Le grand adversaire de Liu était un Américain, Terrence Tramell, mais pointait aussi un jeune Cubain, Dayron Robles et c'est celui-là qui, en fin de saison l'an dernier, infligeait à Liu sa première défaite à domicile, dans sa propre ville natale: Shanghai. En début de saison 2008, le Cubain avait même l'impudence de battre le record du monde Liu (12,87).

Voilà soudain que le ciel de Liu n'était plus aussi bleu, d'autant moins bleu que la rumeur courait qu'il était blessé et pourrait bien ne pas devenir les héros de «ses» Jeux.

La dernière fois que Liu a pris le départ d'un 110 mètres haies, c'était le 24 mai lors de la compétition mise sur pied pour inaugurer le Nid d'oiseau. Deux semaines plus tard, à New York, il déclarait forfait disant qu'il souffrait d'une «légère» élongation musculaire à la cuisse droite. Pas si légère il faut croire puisqu'il annulait tous ses engagements et qu'on ne l'a plus revu au départ d'un 110 mètres haies jusqu'à hier matin.

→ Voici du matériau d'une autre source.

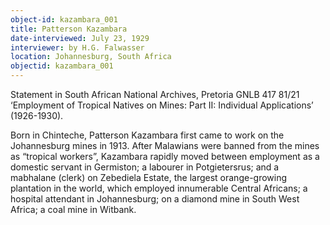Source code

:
 ```yaml
---
object-id: kazambara_001
title: Patterson Kazambara
date-interviewed: July 23, 1929
interviewer: by H.G. Falwasser
location: Johannesburg, South Africa
objectid: kazambara_001
---
```

Statement in South African National Archives, Pretoria GNLB 417 81/21 ‘Employment of Tropical Natives on Mines: Part II: Individual Applications’ (1926-1930).

Born in Chinteche, Patterson Kazambara first came to work on the Johannesburg mines in 1913. After Malawians were banned from the mines as “tropical workers”, Kazambara rapidly moved between employment as a domestic servant in Germiston; a labourer in Potgietersrus; and a mabhalane (clerk) on Zebediela Estate, the largest orange-growing plantation in the world, which employed innumerable Central Africans; a hospital attendant in Johannesburg; on a diamond mine in South West Africa; a coal mine in Witbank.
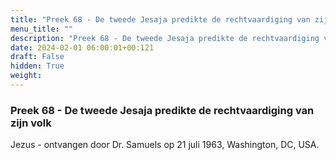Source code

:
 ```yaml
---
title: "Preek 68 - De tweede Jesaja predikte de rechtvaardiging van zijn volk"
menu_title: ""
description: "Preek 68 - De tweede Jesaja predikte de rechtvaardiging van zijn volk"
date: 2024-02-01 06:00:01+00:121
draft: False
hidden: True
weight:
---
```

### Preek 68 - De tweede Jesaja predikte de rechtvaardiging van zijn volk

Jezus - ontvangen door Dr. Samuels op 21 juli 1963, Washington, DC, USA.
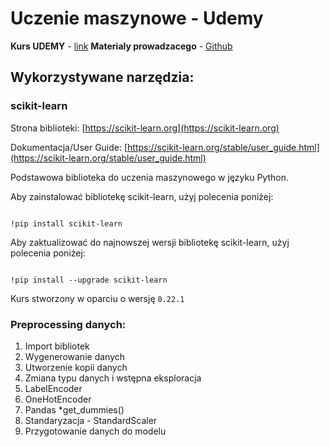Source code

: # Uczenie maszynowe - Udemy
**Kurs UDEMY** - [link](https://www.udemy.com/course/machine-learning-bootcamp-w-jezyku-python)
**Materialy prowadzacego**  - [Github](https://github.com/krakowiakpawel9/machine-learning-bootcamp)
## Wykorzystywane narzędzia: 
### scikit-learn

Strona biblioteki: [https://scikit-learn.org](https://scikit-learn.org)

  Dokumentacja/User Guide: [https://scikit-learn.org/stable/user_guide.html](https://scikit-learn.org/stable/user_guide.html)

  

Podstawowa biblioteka do uczenia maszynowego w języku Python.

  

Aby zainstalować bibliotekę scikit-learn, użyj polecenia poniżej:

```

!pip install scikit-learn

```

Aby zaktualizować do najnowszej wersji bibliotekę scikit-learn, użyj polecenia poniżej:

```

!pip install --upgrade scikit-learn

```

Kurs stworzony w oparciu o wersję `0.22.1`

  

### Preprocessing danych:

1. Import bibliotek
2. Wygenerowanie danych
3. Utworzenie kopii danych
4. Zmiana typu danych i wstępna eksploracja
5. LabelEncoder
6. OneHotEncoder
7. Pandas *get_dummies()
8. Standaryzacja - StandardScaler
9. Przygotowanie danych do modelu

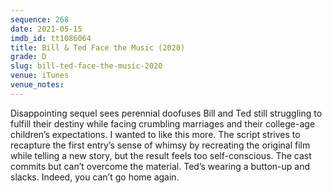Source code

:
 ```yaml
---
sequence: 268
date: 2021-05-15
imdb_id: tt1086064
title: Bill & Ted Face the Music (2020)
grade: D
slug: bill-ted-face-the-music-2020
venue: iTunes
venue_notes:
---
```


Disappointing sequel sees perennial doofuses Bill and Ted still struggling to fulfill their destiny while facing crumbling marriages and their college-age children’s expectations. I wanted to like this more. The script strives to recapture the <span data-imdb-id="tt0096928">first entry</span>’s sense of whimsy by recreating the original film while telling a new story, but the result feels too self-conscious. The cast commits but can’t overcome the material. Ted’s wearing a button-up and slacks. Indeed, you can’t go home again.
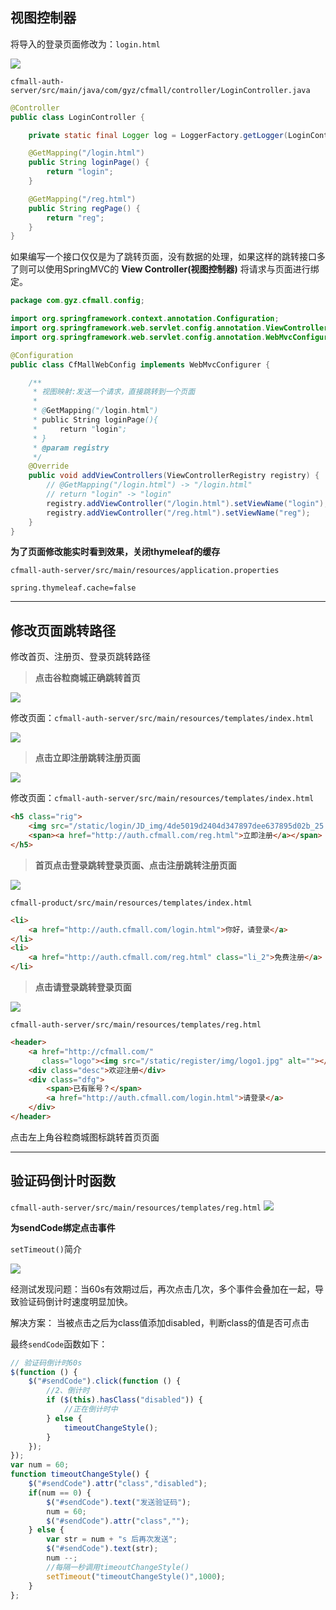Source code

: ## **视图控制器**

将导入的登录页面修改为：`login.html`

![](https://cfmall-hello.oss-cn-beijing.aliyuncs.com/img/202312/4b6903470d3a8d2d03e37aff84149681.png#id=NalyN&originHeight=109&originWidth=281&originalType=binary&ratio=1&rotation=0&showTitle=false&status=done&style=none&title=)

`cfmall-auth-server/src/main/java/com/gyz/cfmall/controller/LoginController.java`

```java
@Controller
public class LoginController {

    private static final Logger log = LoggerFactory.getLogger(LoginController.class);

    @GetMapping("/login.html")
    public String loginPage() {
        return "login";
    }

    @GetMapping("/reg.html")
    public String regPage() {
        return "reg";
    }
}
```

如果编写一个接口仅仅是为了跳转页面，没有数据的处理，如果这样的跳转接口多了则可以使用SpringMVC的 **View Controller(视图控制器)** 将请求与页面进行绑定。

```java
package com.gyz.cfmall.config;

import org.springframework.context.annotation.Configuration;
import org.springframework.web.servlet.config.annotation.ViewControllerRegistry;
import org.springframework.web.servlet.config.annotation.WebMvcConfigurer;

@Configuration
public class CfMallWebConfig implements WebMvcConfigurer {

    /**
     * 视图映射:发送一个请求，直接跳转到一个页面
     *
     * @GetMapping("/login.html")
     * public String loginPage(){
     *     return "login";
     * }
     * @param registry
     */
    @Override
    public void addViewControllers(ViewControllerRegistry registry) {
        // @GetMapping("/login.html") -> "/login.html"
        // return "login" -> "login"
        registry.addViewController("/login.html").setViewName("login");
        registry.addViewController("/reg.html").setViewName("reg");
    }
}
```

**为了页面修改能实时看到效果，关闭thymeleaf的缓存**

`cfmall-auth-server/src/main/resources/application.properties`

```properties
spring.thymeleaf.cache=false
```

---

## 修改页面跳转路径

修改首页、注册页、登录页跳转路径

> **点击谷粒商城正确跳转首页**


![](https://cfmall-hello.oss-cn-beijing.aliyuncs.com/images/202304/202304071122652.png#id=VrDX0&originHeight=587&originWidth=1362&originalType=binary&ratio=1&rotation=0&showTitle=false&status=done&style=none&title=#id=SfLuN&originHeight=587&originWidth=1362&originalType=binary&ratio=1&rotation=0&showTitle=false&status=done&style=none&title=)

修改页面：`cfmall-auth-server/src/main/resources/templates/index.html`

![](https://cfmall-hello.oss-cn-beijing.aliyuncs.com/images/202304/202304071122531.png#id=qYLBZ&originHeight=243&originWidth=1178&originalType=binary&ratio=1&rotation=0&showTitle=false&status=done&style=none&title=#id=RUAQW&originHeight=243&originWidth=1178&originalType=binary&ratio=1&rotation=0&showTitle=false&status=done&style=none&title=)

> **点击立即注册跳转注册页面**


![](https://cfmall-hello.oss-cn-beijing.aliyuncs.com/images/202304/202304071124161.png#id=VqgQD&originHeight=653&originWidth=1384&originalType=binary&ratio=1&rotation=0&showTitle=false&status=done&style=none&title=#id=QHqeH&originHeight=653&originWidth=1384&originalType=binary&ratio=1&rotation=0&showTitle=false&status=done&style=none&title=)

修改页面：`cfmall-auth-server/src/main/resources/templates/index.html`

```html
<h5 class="rig">
	<img src="/static/login/JD_img/4de5019d2404d347897dee637895d02b_25.png" />
	<span><a href="http://auth.cfmall.com/reg.html">立即注册</a></span>
</h5>
```

> **首页点击登录跳转登录页面、点击注册跳转注册页面**


![](https://cfmall-hello.oss-cn-beijing.aliyuncs.com/images/202304/202304071126492.png#id=CmSVA&originHeight=656&originWidth=1330&originalType=binary&ratio=1&rotation=0&showTitle=false&status=done&style=none&title=#id=in0SO&originHeight=656&originWidth=1330&originalType=binary&ratio=1&rotation=0&showTitle=false&status=done&style=none&title=)

`cfmall-product/src/main/resources/templates/index.html`

```html
<li>
    <a href="http://auth.cfmall.com/login.html">你好，请登录</a>
</li>
<li>
    <a href="http://auth.cfmall.com/reg.html" class="li_2">免费注册</a>
</li>
```

> **点击请登录跳转登录页面**


![](https://cfmall-hello.oss-cn-beijing.aliyuncs.com/images/202304/202304071129891.png#id=qVgeg&originHeight=746&originWidth=1417&originalType=binary&ratio=1&rotation=0&showTitle=false&status=done&style=none&title=#id=k8hNA&originHeight=746&originWidth=1417&originalType=binary&ratio=1&rotation=0&showTitle=false&status=done&style=none&title=)

`cfmall-auth-server/src/main/resources/templates/reg.html`

```html
<header>
    <a href="http://cfmall.com/"
       class="logo"><img src="/static/register/img/logo1.jpg" alt=""></a>
    <div class="desc">欢迎注册</div>
    <div class="dfg">
        <span>已有账号？</span>
        <a href="http://auth.cfmall.com/login.html">请登录</a>
    </div>
</header>
```

点击左上角谷粒商城图标跳转首页页面

---

## 验证码倒计时函数

`cfmall-auth-server/src/main/resources/templates/reg.html`
![](https://cfmall-hello.oss-cn-beijing.aliyuncs.com/img/202312/ad55be4a0b31f13bdae6f7fa298aa512.png#id=KMrP8&originHeight=316&originWidth=797&originalType=binary&ratio=1&rotation=0&showTitle=false&status=done&style=none&title=)

**为sendCode绑定点击事件**

`setTimeout()`简介

![](https://cfmall-hello.oss-cn-beijing.aliyuncs.com/images/202304/202304071328406.png#id=MBRYV&originHeight=330&originWidth=828&originalType=binary&ratio=1&rotation=0&showTitle=false&status=done&style=none&title=#id=G3epz&originHeight=330&originWidth=828&originalType=binary&ratio=1&rotation=0&showTitle=false&status=done&style=none&title=)

经测试发现问题：当60s有效期过后，再次点击几次，多个事件会叠加在一起，导致验证码倒计时速度明显加快。

解决方案： 当被点击之后为class值添加disabled，判断class的值是否可点击

最终`sendCode`函数如下：

```javascript
// 验证码倒计时60s
$(function () {
	$("#sendCode").click(function () {
		//2、倒计时
		if ($(this).hasClass("disabled")) {
			//正在倒计时中
		} else {
			timeoutChangeStyle();
		}
	});
});
var num = 60;
function timeoutChangeStyle() {
	$("#sendCode").attr("class","disabled");
	if(num == 0) {
		$("#sendCode").text("发送验证码");
		num = 60;
		$("#sendCode").attr("class","");
	} else {
		var str = num + "s 后再次发送";
		$("#sendCode").text(str);
		num --;
		//每隔一秒调用timeoutChangeStyle()
		setTimeout("timeoutChangeStyle()",1000);
	}
};
```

«Jamais, dans aucun sport olympique, un athlète n'a subi la pression que vit Liu en ce moment», pouvait-on lire dans le numéro olympique de la revue Sports Illustrated.

Hier matin, dans ce même Nid d'oiseau où il a couru pour la dernière fois en mai, Liu est réapparu pour les séries qui ne devaient être en principe qu'une formalité. Accueilli par une immense clameur, il commence à s'échauffer. Il passe quelques haies en les accrochant, grimace, s'agenouille, semble se masser le pied droit... le public a déjà compris.

Liu s'installe pourtant dans les blocs pour le départ. Prêts? Le coup de pistolet libère les coureurs suivi aussitôt d'un second. Faux départ. Faux départ ou non, Liu n'était même pas sorti de ses blocs. Il retire son dossard et s'éloigne vers le tunnel qui mène au vestiaire. C'est fini.

Son entraîneur, Sun Haiping, dira que Liu Xiang souffre de deux blessures, une à la jambe et l'autre au tendon d'Achille. Pour ce qui est de la Chine, c'est au coeur qu'elle est touchée. En un instant la nouvelle fait le tour de Pékin relayée par la télé, par la radio des chauffeurs de taxi, par la rumeur de la rue.

«J'ai presque pleuré», dit Pei Zhiqing, la balayeuse de la station de métro Sanyuanqiao. Son fils de 15 ans, qui regardait la télé avec elle, s'est levé et est sorti dehors sans rien dire.

Immense tristesse pour Wang Mengni, bénévole aux Jeux: «Il a gagné la première médaille masculine de la Chine en athlétisme, il est confiant, positif, il reste mon héros». Liu est aussi le héros de Zhou Jia, une adolescente de 14 ans: «ce n'est pas juste.»

Dominic, un Québécois rencontré dans la journée qui vit à Pékin depuis 12 ans et parle le mandarin, nous rapporte que seulement un Chinois parmi tous ceux qu'il a croisés dans la journée, un seul a osé avancer que Liu Xiang avait peut-être cédé à la pression et à la peur de perdre la face.

Dans la série précédente, l'Américain Terrence Trammell s'était lui aussi retiré sur blessure, ouvrant toute grande la voie au Cubain Dayron Robles pour la finale de jeudi dont des milliers de billets vont être à revendre. Pas chers.